Geography
- Location: Richmond, Melbourne, Victoria, Australia

Organisation
- Type: Specialist

Services
- Speciality: Addiction treatment

History
- Opened: 1994

Links
- Website: www.turningpoint.org.au
- Lists: Hospitals in Australia

= Turning Point Alcohol and Drug Centre =

Turning Point Alcohol and Drug Centre is an alcohol and other drugs organisation located in the inner Melbourne (Australia) suburb of Richmond. Established in 1994 in Fitzroy, the organisation provides clinical treatment and support to those with substance addiction issues, as well as conducting clinical and epidemiological research and development. In addition, the organisation provides education and training to health and welfare professionals.

The organisation's approach to alcohol and other drugs clinical treatment is primarily based upon the medical model of treatment. This includes using an evidence based approach to treatment services and implementing harm minimisation techniques towards relevant client issues.

The organisation amalgamated with public health provider Eastern Health in October 2009, and is formally affiliated with Monash University. In addition, Turning Point collaborates with international organisations including The United Nations Office of Drugs and Crime (UNODC); International Network of Drug Treatment and Rehabilitation Resource Centres, California State University; Center for Behavioral Research and Services, Yale University; Center for Interdisciplinary Research on AIDS and The International Harm Reduction Association.
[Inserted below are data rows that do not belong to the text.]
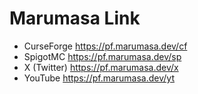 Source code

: # Marumasa Link

- CurseForge <https://pf.marumasa.dev/cf>
- SpigotMC <https://pf.marumasa.dev/sp>
- X (Twitter) <https://pf.marumasa.dev/x>
- YouTube <https://pf.marumasa.dev/yt>
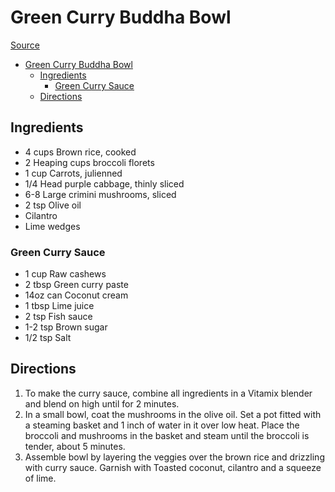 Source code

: # Green Curry Buddha Bowl

[Source](https://themodernproper.com/green-curry-buddha-bowl)

- [Green Curry Buddha Bowl](#green-curry-buddha-bowl)
  - [Ingredients](#ingredients)
    - [Green Curry Sauce](#green-curry-sauce)
  - [Directions](#directions)

## Ingredients

- 4 cups Brown rice, cooked
- 2 Heaping cups broccoli florets
- 1 cup Carrots, julienned
- 1/4 Head purple cabbage, thinly sliced
- 6-8 Large crimini mushrooms, sliced
- 2 tsp Olive oil
- Cilantro
- Lime wedges

### Green Curry Sauce

- 1 cup Raw cashews
- 2 tbsp Green curry paste
- 14oz can Coconut cream
- 1 tbsp Lime juice
- 2 tsp Fish sauce
- 1-2 tsp Brown sugar
- 1/2 tsp Salt

## Directions

1. To make the curry sauce, combine all ingredients in a Vitamix blender and blend on high until for 2 minutes.
1. In a small bowl, coat the mushrooms in the olive oil. Set a pot fitted with a steaming basket and 1 inch of water in it over low heat. Place the broccoli and mushrooms in the basket and steam until the broccoli is tender, about 5 minutes.
1. Assemble bowl by layering the veggies over the brown rice and drizzling with curry sauce. Garnish with Toasted coconut, cilantro and a squeeze of lime.
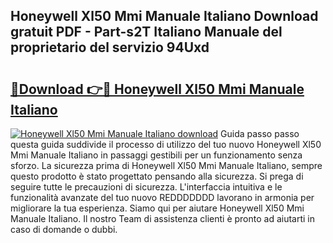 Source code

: ## Honeywell Xl50 Mmi Manuale Italiano Download gratuit PDF - Part-s2T Italiano Manuale del proprietario del servizio 94Uxd

# <h2><a href="http://dfduvt.blite.top/?on=Honeywell+Xl50+Mmi+Manuale+Italiano">🔗Download 👉🔴 Honeywell Xl50 Mmi Manuale Italiano</a></h2>

[![Honeywell Xl50 Mmi Manuale Italiano download](https://i.imgur.com/lujVjoI.png)](http://dfduvt.blite.top/?on=Honeywell+Xl50+Mmi+Manuale+Italiano)
Guida passo passo questa guida suddivide il processo di utilizzo del tuo nuovo Honeywell Xl50 Mmi Manuale Italiano in passaggi gestibili per un funzionamento senza sforzo. La sicurezza prima di Honeywell Xl50 Mmi Manuale Italiano, sempre questo prodotto è stato progettato pensando alla sicurezza. Si prega di seguire tutte le precauzioni di sicurezza. L'interfaccia intuitiva e le funzionalità avanzate del tuo nuovo REDDDDDDD lavorano in armonia per migliorare la tua esperienza. Siamo qui per aiutare Honeywell Xl50 Mmi Manuale Italiano. Il nostro Team di assistenza clienti è pronto ad aiutarti in caso di domande o dubbi.
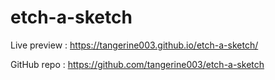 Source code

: # etch-a-sketch

Live preview : https://tangerine003.github.io/etch-a-sketch/

GitHub repo : https://github.com/tangerine003/etch-a-sketch
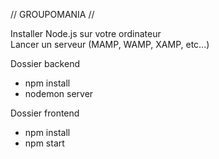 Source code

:  //    GROUPOMANIA     //

Installer Node.js sur votre ordinateur </br>
Lancer un serveur (MAMP, WAMP, XAMP, etc...)

Dossier backend

- npm install
- nodemon server

Dossier frontend

- npm install
- npm start
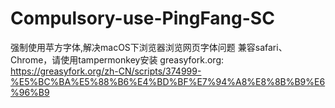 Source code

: # Compulsory-use-PingFang-SC
强制使用苹方字体,解决macOS下浏览器浏览网页字体问题
兼容safari、Chrome，请使用tampermonkey安装
greasyfork.org:
https://greasyfork.org/zh-CN/scripts/374999-%E5%BC%BA%E5%88%B6%E4%BD%BF%E7%94%A8%E8%8B%B9%E6%96%B9
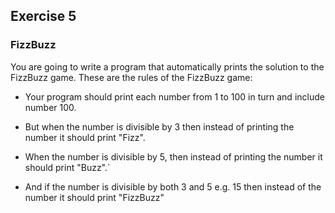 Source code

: ## Exercise 5
### FizzBuzz

You are going to write a program that automatically prints the solution to the FizzBuzz game. These are the rules of the FizzBuzz game:

- Your program should print each number from 1 to 100 in turn and include number 100.

- But when the number is divisible by 3 then instead of printing the number it should print "Fizz".

- When the number is divisible by 5, then instead of printing the number it should print "Buzz".`

- And if the number is divisible by both 3 and 5 e.g. 15 then instead of the number it should print "FizzBuzz"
Turning Point Alcohol and Drug Centre former home on Gertrude St Fitzroy.

==Services==

===Clinical and forensic treatment and support===

Turning Point provides counselling, case management and primary care services from a wide range of health professionals and practitioners, including; Alcohol and Other Drug Clinicians (more commonly known as Case Managers), Forensic Alcohol and Other Drug Clinicians (Forensic Case Managers) General Practitioners, Psychiatrists, Psychologists (both Clinical and Counselling), Pharmacists and Nurses.

Treatment and support can be provided in the following forms:

- Traditional face to face counselling (see Therapeutic Relationship).
- Group therapy.
- Outreach response.
- Home-based withdrawal.
- Telephone counselling.
- Online counselling.

====Specialist pharmacotherapy programs====

Turning Point provides eligible clients access to medically supervised drug substitution pharmacotherapies such as Methadone (see Methadone Maintenance), Suboxone and Subutex.

====Specialist assessment and consultancy services====

Turning Point provides services in the following areas:

- Alcohol and other drug use assessment.
- Dual diagnosis (a combination of a mental health issue and a substance use disorder).
- Comorbidity.
- Acquired Brain Injury (ABI).
- Chronic pain.

====Needle and syringe program (NSP)====

Turning Point provides a comprehensive program to the local general public, including the supply and exchange of hypodermic needles as well as various other harm minimisation provisions.